How long can I keep garlic? (7 ways to store garlic)

In this article, we will answer the question “How long can I keep garlic?”, and how to keep garlic fresh for longer?

How long can I keep garlic?

The shelf-life of garlic differs based on whether the garlic is chopped, peeled, or intact with the bulb. The following table shows the shelf-life of garlic stored in different forms.

On the counterIn the fridge
Whole garlic3-6 months
Peeled garlicNot recommended6-9 days
Chopped garlicNot recommended1 week

Garlic is a kitchen staple but it is almost annoying to peel the garlic every time you need it.
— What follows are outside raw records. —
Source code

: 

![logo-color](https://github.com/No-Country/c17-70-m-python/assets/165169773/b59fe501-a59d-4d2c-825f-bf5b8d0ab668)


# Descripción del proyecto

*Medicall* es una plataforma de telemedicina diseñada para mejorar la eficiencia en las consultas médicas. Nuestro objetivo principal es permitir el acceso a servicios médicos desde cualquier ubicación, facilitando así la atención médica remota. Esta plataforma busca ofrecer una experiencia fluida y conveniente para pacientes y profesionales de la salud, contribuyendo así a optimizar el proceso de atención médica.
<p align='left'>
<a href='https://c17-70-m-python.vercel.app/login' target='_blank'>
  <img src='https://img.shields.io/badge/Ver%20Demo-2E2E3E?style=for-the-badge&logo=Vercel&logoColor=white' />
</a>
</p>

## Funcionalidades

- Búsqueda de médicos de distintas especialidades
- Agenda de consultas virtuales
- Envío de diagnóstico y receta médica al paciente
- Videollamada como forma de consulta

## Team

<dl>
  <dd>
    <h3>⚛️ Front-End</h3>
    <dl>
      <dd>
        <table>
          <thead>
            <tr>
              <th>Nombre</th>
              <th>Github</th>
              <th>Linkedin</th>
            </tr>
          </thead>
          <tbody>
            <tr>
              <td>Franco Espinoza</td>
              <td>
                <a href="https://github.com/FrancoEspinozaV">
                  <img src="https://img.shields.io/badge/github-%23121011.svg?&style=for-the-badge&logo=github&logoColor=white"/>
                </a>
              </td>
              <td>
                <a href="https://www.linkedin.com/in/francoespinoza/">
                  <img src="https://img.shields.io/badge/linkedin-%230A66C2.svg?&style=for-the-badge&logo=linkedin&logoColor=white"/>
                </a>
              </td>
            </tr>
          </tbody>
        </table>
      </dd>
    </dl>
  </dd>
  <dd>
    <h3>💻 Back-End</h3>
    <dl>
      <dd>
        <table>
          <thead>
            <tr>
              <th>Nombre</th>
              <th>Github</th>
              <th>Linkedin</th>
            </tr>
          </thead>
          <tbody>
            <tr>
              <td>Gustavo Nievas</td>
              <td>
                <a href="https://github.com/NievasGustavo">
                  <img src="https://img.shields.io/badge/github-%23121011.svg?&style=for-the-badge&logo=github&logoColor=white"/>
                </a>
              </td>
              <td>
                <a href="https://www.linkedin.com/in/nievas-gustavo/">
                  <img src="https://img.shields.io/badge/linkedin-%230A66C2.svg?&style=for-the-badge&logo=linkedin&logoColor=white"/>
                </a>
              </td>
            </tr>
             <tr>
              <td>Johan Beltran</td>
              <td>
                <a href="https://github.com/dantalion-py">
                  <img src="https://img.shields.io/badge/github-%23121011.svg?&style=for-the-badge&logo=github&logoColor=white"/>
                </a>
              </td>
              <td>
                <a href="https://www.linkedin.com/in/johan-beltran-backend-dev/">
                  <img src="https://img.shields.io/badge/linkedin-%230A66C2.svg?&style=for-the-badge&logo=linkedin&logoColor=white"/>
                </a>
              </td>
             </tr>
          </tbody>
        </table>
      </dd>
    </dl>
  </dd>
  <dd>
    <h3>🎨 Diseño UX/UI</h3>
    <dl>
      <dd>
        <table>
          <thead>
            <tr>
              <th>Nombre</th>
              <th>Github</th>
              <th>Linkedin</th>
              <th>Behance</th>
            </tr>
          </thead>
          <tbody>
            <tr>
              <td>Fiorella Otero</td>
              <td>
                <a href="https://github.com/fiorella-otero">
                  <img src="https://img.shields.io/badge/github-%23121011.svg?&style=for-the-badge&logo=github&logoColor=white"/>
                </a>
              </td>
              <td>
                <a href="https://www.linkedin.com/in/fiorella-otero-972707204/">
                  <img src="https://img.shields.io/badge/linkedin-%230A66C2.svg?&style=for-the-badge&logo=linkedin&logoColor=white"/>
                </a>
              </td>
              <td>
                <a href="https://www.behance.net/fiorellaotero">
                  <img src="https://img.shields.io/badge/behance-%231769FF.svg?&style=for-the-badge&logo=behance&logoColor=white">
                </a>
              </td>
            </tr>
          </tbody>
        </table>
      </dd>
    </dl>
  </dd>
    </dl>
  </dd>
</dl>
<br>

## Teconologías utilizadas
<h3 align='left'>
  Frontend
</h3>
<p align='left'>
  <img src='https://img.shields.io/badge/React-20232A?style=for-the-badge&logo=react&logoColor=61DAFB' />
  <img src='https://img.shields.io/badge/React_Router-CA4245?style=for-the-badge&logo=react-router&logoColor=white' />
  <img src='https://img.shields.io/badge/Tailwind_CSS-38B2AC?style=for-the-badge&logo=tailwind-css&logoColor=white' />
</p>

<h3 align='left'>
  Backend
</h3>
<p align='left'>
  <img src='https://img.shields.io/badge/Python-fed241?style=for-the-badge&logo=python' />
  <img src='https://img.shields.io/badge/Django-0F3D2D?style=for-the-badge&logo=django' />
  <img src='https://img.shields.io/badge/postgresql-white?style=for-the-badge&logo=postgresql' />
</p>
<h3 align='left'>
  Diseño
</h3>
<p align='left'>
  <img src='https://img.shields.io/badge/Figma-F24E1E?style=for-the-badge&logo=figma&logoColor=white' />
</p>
So, storing the garlic in the peeled or chopped form to preserve its freshness for longer sounds enticing and time-saving.

How to store garlic?

When at the store, always look for fresh, plumpy, and undamaged garlic bulbs. If the garlic has soft or mushy spots or is sprouting, do not buy it as it will not keep for longer. There are some general guidelines to follow to keep garlic for longer.

  • Keep the garlic in an airy environment. You can store the bulbs in a mesh bag or basket in your pantry.
  • Keep the garlic away from moisture and sunlight or heat.
  • Once you have removed the husk of the cloves, try to use them as soon as possible. Because the husk is what keeps the garlic from losing moisture.

At room temperature

Whole garlic i.e garlic with the bulb intact can be stored at room temperature at 60-65°F and at a moderate level humidity. The environment should not be too dry or too humid. A too dry environment will suck the moisture out of the garlic depriving it of its flavor. You can use the dry cloves in vegetable stock.

In the fridge

The refrigeration environment makes the garlic susceptible to mold growth and hence spoilage due to the humid surroundings. Moreover, refrigeration makes the garlic sprout early.

Refrigerating minced garlic kept in oil or vinegar is a good choice. Processed minced/chopped garlic jars have various preservatives added to extend the shelf-life. These jars should be kept in the fridge.

Bury the sprouted garlic in fertile soil and use the garlic greens in your recipes for mild garlicky flavor.

In the freezer

Freezing garlic changes the texture and flavor but it is not a bad choice if you have garlic in bulk or you do not use garlic frequently. There are two ways to freeze store garlic.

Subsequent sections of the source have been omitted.